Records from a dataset
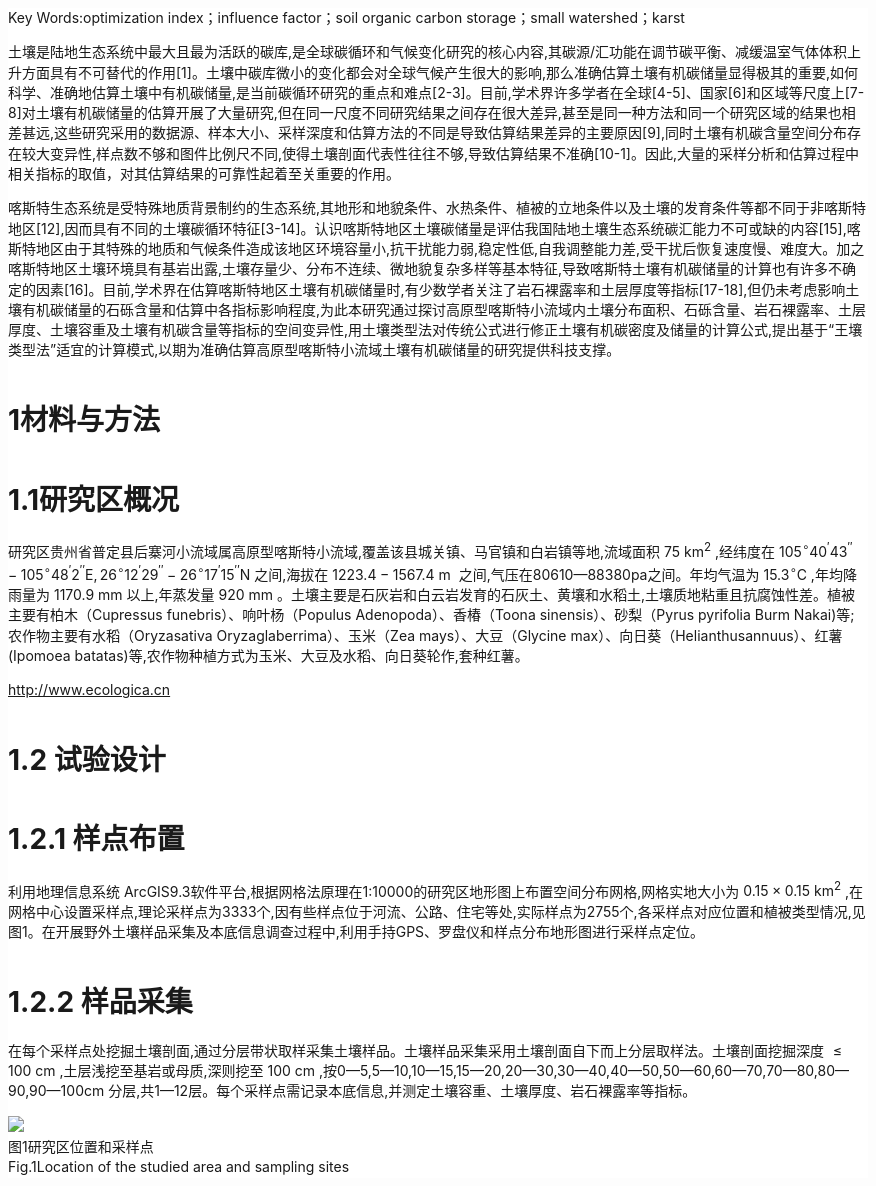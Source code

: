 Key Words:optimization index；influence factor；soil organic carbon storage；small watershed；karst

土壤是陆地生态系统中最大且最为活跃的碳库,是全球碳循环和气候变化研究的核心内容,其碳源/汇功能在调节碳平衡、减缓温室气体体积上升方面具有不可替代的作用[1]。土壤中碳库微小的变化都会对全球气候产生很大的影响,那么准确估算土壤有机碳储量显得极其的重要,如何科学、准确地估算土壤中有机碳储量,是当前碳循环研究的重点和难点[2-3]。目前,学术界许多学者在全球[4-5]、国家[6]和区域等尺度上[7-8]对土壤有机碳储量的估算开展了大量研究,但在同一尺度不同研究结果之间存在很大差异,甚至是同一种方法和同一个研究区域的结果也相差甚远,这些研究采用的数据源、样本大小、采样深度和估算方法的不同是导致估算结果差异的主要原因[9],同时土壤有机碳含量空间分布存在较大变异性,样点数不够和图件比例尺不同,使得土壤剖面代表性往往不够,导致估算结果不准确[10-1]。因此,大量的采样分析和估算过程中相关指标的取值，对其估算结果的可靠性起着至关重要的作用。

喀斯特生态系统是受特殊地质背景制约的生态系统,其地形和地貌条件、水热条件、植被的立地条件以及土壤的发育条件等都不同于非喀斯特地区[12],因而具有不同的土壤碳循环特征[3-14]。认识喀斯特地区土壤碳储量是评估我国陆地土壤生态系统碳汇能力不可或缺的内容[15],喀斯特地区由于其特殊的地质和气候条件造成该地区环境容量小,抗干扰能力弱,稳定性低,自我调整能力差,受干扰后恢复速度慢、难度大。加之喀斯特地区土壤环境具有基岩出露,土壤存量少、分布不连续、微地貌复杂多样等基本特征,导致喀斯特土壤有机碳储量的计算也有许多不确定的因素[16]。目前,学术界在估算喀斯特地区土壤有机碳储量时,有少数学者关注了岩石裸露率和土层厚度等指标[17-18],但仍未考虑影响土壤有机碳储量的石砾含量和估算中各指标影响程度,为此本研究通过探讨高原型喀斯特小流域内土壤分布面积、石砾含量、岩石裸露率、土层厚度、土壤容重及土壤有机碳含量等指标的空间变异性,用土壤类型法对传统公式进行修正土壤有机碳密度及储量的计算公式,提出基于“王壤类型法”适宜的计算模式,以期为准确估算高原型喀斯特小流域土壤有机碳储量的研究提供科技支撑。

# 1材料与方法

# 1.1研究区概况

研究区贵州省普定县后寨河小流域属高原型喀斯特小流域,覆盖该县城关镇、马官镇和白岩镇等地,流域面积 $7 5 ~ \mathrm { k m } ^ { 2 }$ ,经纬度在 $1 0 5 ^ { \circ } 4 0 ^ { \prime } 4 3 ^ { \prime \prime } - 1 0 5 ^ { \circ } 4 8 ^ { \prime } 2 ^ { \prime \prime } \mathrm { E } , 2 6 ^ { \circ } 1 2 ^ { \prime } 2 9 ^ { \prime \prime } - 2 6 ^ { \circ } 1 7 ^ { \prime } 1 5 ^ { \prime \prime } \mathrm { N }$ 之间,海拔在 $1 2 2 3 . 4 - 1 5 6 7 . 4 \mathrm { ~ m ~ }$ 之间,气压在80610—88380pa之间。年均气温为 $1 5 . 3 ^ { \circ } \mathrm { C }$ ,年均降雨量为 $1 1 7 0 . 9 \ \mathrm { m m }$ 以上,年蒸发量 $9 2 0 ~ \mathrm { m m }$ 。土壤主要是石灰岩和白云岩发育的石灰土、黄壤和水稻土,土壤质地粘重且抗腐蚀性差。植被主要有柏木（Cupressus funebris）、响叶杨（Populus Adenopoda）、香椿（Toona sinensis）、砂梨（Pyrus pyrifolia Burm Nakai)等;农作物主要有水稻（Oryzasativa Oryzaglaberrima）、玉米（Zea mays）、大豆（Glycine max）、向日葵（Helianthusannuus）、红薯(Ipomoea batatas)等,农作物种植方式为玉米、大豆及水稻、向日葵轮作,套种红薯。

http://www.ecologica.cn

# 1.2 试验设计

# 1.2.1 样点布置

利用地理信息系统 ArcGIS9.3软件平台,根据网格法原理在1:10000的研究区地形图上布置空间分布网格,网格实地大小为 $0 . 1 5 { \times } 0 . 1 5 ~ \mathrm { k m } ^ { 2 }$ ,在网格中心设置采样点,理论采样点为3333个,因有些样点位于河流、公路、住宅等处,实际样点为2755个,各采样点对应位置和植被类型情况,见图1。在开展野外土壤样品采集及本底信息调查过程中,利用手持GPS、罗盘仪和样点分布地形图进行采样点定位。

# 1.2.2 样品采集

在每个采样点处挖掘土壤剖面,通过分层带状取样采集土壤样品。土壤样品采集采用土壤剖面自下而上分层取样法。土壤剖面挖掘深度 $\leqslant 1 0 0 \ \mathrm { c m }$ ,土层浅挖至基岩或母质,深则挖至 $1 0 0 \ \mathrm { c m }$ ,按0—5,5—10,10—15,15—20,20—30,30—40,40—50,50—60,60—70,70—80,80—90,90—100cm 分层,共1—12层。每个采样点需记录本底信息,并测定土壤容重、土壤厚度、岩石裸露率等指标。

![](images/197542906d23531a5d2e4f1c92d55b20a4cd52e555141e9ce313a836b33df49b.jpg)  
图1研究区位置和采样点  
Fig.1Location of the studied area and sampling sites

**Task objective:**
From the first line above down to the line with "carbon storage；small watershed；karst", reproduce every line and no others, omitting pictures.

**Expected output:**
Source code

: Key Words:optimization index；influence factor；soil organic carbon storage；small watershed；karst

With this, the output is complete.